HOW TO COMPLETE THIS TASK: Every line below that includes "shortcut" counts toward the total. Report that total alone.

[INPUT — start]

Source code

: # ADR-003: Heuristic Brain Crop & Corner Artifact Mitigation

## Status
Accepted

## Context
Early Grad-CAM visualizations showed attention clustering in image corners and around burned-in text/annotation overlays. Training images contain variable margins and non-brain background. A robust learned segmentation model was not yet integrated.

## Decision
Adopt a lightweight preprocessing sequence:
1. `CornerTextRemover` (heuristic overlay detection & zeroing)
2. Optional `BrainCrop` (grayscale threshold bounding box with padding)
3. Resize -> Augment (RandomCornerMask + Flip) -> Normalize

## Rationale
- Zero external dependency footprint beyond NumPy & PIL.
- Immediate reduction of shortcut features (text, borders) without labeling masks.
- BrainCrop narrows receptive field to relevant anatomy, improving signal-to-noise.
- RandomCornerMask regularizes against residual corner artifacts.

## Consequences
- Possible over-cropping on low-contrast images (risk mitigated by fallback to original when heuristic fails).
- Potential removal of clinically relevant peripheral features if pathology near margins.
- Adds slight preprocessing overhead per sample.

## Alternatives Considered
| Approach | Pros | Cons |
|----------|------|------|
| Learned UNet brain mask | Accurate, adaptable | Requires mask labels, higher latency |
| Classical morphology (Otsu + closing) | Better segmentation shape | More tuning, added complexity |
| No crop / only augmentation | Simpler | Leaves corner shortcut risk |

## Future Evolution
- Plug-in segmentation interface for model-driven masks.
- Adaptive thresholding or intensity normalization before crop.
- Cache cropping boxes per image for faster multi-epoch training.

[INPUT — finish]

TASK OUTPUT: 2